Jack Clowes
- Born: John William Preston Clowes 31 July 1866 Philadelphia, Pennsylvania, United States of America
- Died: 10 March 1927 (aged 60) Ashton-under-Lyne, Cheshire, England
- Height: 5 ft 8.5 in (1.74 m)
- Weight: 11 st 7 lb (161 lb; 73 kg)

Rugby union career
- Position: Forward

Amateur team(s)
- Years: Team / Apps / (Points)
- 1884–1891: Halifax

Provincial / State sides
- Years: Team / Apps / (Points)
- 1888: Yorkshire

International career
- Years: Team / Apps / (Points)
- 1888: British Isles / 0 / (0)

= Jack Clowes =

British Lions international rugby union player

Jack Clowes (31 July 1866 – 10 March 1927), was an American-born British rugby union footballer of the 1880s, who played in Yorkshire for Halifax, and was selected to play at a representative level for the British Isles on the 1888 British Lions tour to New Zealand and Australia, the first tour by a team representing the British Isles. Clowes is notable for having been prohibited from playing on that 1888 tour due to the Rugby Football Union deeming him a professional, and for the subsequent ramifications of his case contributing to the creation of the Northern Rugby Football Union in 1895.

==Early life and career==
John William Preston Clowes was born on 31 July 1866 in Philadelphia, as a British subject, the eldest son of Stephen Clowes and Mary (nee Preston). His parents were both from Leicestershire – Shearsby and Kilby respectively – and, after marrying in 1865, left for the United States of America, arriving in New York on 6 November 1865. John was born the next year in Philadelphia. By 1871, John had moved to England and was living in Shearsby with his paternal grandparents. By 1881 John was resident with his maternal grandparents in Kilby. His mother, having returned from the United States, remarried to William Jayes and moved to Halifax in Yorkshire where John later joined her. He became a factory worked and a mechanic.

== Domestic career ==
Jack Clowes began playing rugby football at the age of 16, joining the Halifax Free Wanderers, at the time a very good junior team. After playing two seasons with the Wanderers he joined the Halifax Club in 1884. He was a member of the team that won the Yorkshire Challenge Cup in 1886 and hardly missed a game for the club for the next two years. In 1888 he was selected to play for Yorkshire County, making his début against Somerset. Playing as a forward, he was very fast, an expert dribbler and a good tackler. He was considered to be one of the best rising players in the North of England in 1888, and was the leading scorer for Halifax in that season, leading to his selection for the British team's tour to New Zealand and Australia.

==British Isles==
The 1888 tour was organised by two cricket professionals, Arthur Shrewsbury and Alfred Shaw, who had little appreciation of the seriousness with which the RFU took the amateur ideal. They had appointed an agent to recruit the players and pay them a clothing allowance of £15 each. Before the tour began, Halifax played Dewsbury in the second round of the Yorkshire Cup. Two of Dewsbury's players, William Stadden and Angus Stuart, the latter who had also been selected for the British Isles team, were withdrawn from playing in the cup match by the president of Dewsbury, Mark Newsome after he had learned from Stuart of the £15 allowance. Dewsbury lost the match and Newsome subsequently appealed the result on the grounds that Halifax had fielded a professional in the person of Clowes. Clowes subsequently appeared before the Yorkshire Committee and admitted everything, and offered to pay back the £15. However, the RFU later judged him to be a professional but the news did not reach him until he was aboard the Kaikoura having set sail with the touring party. The rules of the day were such that, if one professional was deemed to have played in a match then the whole side was deemed professional. As such, Clowes was forbidden from playing any games on the tour. Shrewsbury even commented to Shaw of Clowes "he is a dead head and of no use to us at all".

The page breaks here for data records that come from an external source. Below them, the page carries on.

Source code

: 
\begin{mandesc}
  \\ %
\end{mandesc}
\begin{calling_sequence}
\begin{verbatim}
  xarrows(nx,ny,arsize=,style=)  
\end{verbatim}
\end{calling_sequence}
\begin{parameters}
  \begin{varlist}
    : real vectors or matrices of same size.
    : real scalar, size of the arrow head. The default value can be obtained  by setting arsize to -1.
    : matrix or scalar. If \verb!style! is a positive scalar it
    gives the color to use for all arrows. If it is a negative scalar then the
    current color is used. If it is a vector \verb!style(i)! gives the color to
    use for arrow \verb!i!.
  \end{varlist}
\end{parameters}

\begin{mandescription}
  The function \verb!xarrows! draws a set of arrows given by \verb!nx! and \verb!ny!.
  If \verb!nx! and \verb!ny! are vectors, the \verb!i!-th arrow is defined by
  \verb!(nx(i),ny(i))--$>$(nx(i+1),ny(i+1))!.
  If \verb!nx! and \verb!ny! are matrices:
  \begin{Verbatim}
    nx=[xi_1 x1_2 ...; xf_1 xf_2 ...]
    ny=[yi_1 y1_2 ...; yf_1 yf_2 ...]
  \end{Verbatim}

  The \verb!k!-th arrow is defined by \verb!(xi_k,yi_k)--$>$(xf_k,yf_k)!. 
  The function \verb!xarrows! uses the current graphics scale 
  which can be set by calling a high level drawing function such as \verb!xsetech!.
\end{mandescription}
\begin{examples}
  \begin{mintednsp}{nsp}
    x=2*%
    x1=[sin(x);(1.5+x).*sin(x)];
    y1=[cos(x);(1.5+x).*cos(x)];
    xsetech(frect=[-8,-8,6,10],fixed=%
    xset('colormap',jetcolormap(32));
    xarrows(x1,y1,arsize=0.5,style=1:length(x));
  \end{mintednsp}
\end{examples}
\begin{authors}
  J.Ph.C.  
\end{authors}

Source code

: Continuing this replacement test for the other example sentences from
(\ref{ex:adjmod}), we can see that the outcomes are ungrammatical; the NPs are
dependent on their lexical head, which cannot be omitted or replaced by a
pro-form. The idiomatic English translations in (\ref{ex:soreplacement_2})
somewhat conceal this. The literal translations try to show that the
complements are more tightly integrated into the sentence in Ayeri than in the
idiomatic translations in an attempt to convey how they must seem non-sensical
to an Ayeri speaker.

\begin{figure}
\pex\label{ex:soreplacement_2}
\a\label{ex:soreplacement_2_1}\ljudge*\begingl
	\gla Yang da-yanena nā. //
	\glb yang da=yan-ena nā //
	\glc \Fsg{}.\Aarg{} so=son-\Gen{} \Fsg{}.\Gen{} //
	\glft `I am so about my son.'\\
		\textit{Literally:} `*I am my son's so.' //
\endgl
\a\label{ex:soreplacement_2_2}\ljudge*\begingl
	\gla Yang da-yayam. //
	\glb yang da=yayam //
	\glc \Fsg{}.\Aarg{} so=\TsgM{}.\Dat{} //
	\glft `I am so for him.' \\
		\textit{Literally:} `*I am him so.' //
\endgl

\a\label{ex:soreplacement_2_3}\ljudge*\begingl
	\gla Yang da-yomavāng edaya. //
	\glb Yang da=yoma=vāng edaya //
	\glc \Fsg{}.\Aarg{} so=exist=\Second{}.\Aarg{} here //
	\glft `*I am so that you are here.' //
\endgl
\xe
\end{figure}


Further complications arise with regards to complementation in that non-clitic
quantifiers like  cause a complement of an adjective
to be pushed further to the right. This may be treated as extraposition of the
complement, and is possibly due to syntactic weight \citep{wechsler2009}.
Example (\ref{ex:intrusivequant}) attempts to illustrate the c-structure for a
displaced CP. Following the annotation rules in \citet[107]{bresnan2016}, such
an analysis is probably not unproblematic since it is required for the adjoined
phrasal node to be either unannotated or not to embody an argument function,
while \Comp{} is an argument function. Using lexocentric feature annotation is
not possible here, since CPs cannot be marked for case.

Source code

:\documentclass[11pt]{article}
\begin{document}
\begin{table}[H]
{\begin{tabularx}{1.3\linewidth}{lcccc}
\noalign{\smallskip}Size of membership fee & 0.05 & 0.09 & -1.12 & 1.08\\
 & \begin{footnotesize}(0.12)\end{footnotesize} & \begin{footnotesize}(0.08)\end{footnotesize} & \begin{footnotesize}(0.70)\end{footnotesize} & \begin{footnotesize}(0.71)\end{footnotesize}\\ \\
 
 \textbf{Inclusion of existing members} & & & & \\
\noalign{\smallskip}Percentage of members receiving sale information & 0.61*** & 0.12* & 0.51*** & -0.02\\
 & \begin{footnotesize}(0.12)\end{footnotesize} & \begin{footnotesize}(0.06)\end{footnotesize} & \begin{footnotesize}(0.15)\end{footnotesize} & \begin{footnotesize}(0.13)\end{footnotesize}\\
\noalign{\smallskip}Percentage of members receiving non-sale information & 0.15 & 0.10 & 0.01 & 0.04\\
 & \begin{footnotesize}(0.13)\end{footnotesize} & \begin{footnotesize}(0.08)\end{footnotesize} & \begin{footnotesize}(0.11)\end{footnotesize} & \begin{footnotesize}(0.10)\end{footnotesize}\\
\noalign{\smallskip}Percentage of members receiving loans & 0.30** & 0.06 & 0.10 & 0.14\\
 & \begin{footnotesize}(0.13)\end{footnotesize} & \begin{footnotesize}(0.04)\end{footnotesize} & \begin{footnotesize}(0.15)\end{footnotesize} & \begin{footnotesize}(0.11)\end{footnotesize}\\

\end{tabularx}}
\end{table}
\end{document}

On the teams return in November 1888 there was still much confusion as to the status of the tourists. However, the RFU simply lifted the ban on Clowes and called on the other tourists to sign declarations that they had only received no money other than expenses whilst on tour. With every member so-swearing the matter was dropped. The inconsistent manner in which the RFU had dealt with the matter instigated a reaction in Yorkshire whereby the Yorkshire Rugby Union became more determined and zealous in their pursuit of stamping out professionalism. Several instances where their interpretation of professionalism was deemed too broad or where the punishment they rendered deemed too harsh, eventually led to a number of clubs in Yorkshire and Lancashire breaking away to form the North Rugby Football Union.

==Later life==
In 1889, Clowes was badly injured in an industrial accident that almost ended his career. In 1901 he was listed as still living with his mother and stepfather and working as a mechanic. Clowes died on 10 March 1927 in Cheshire.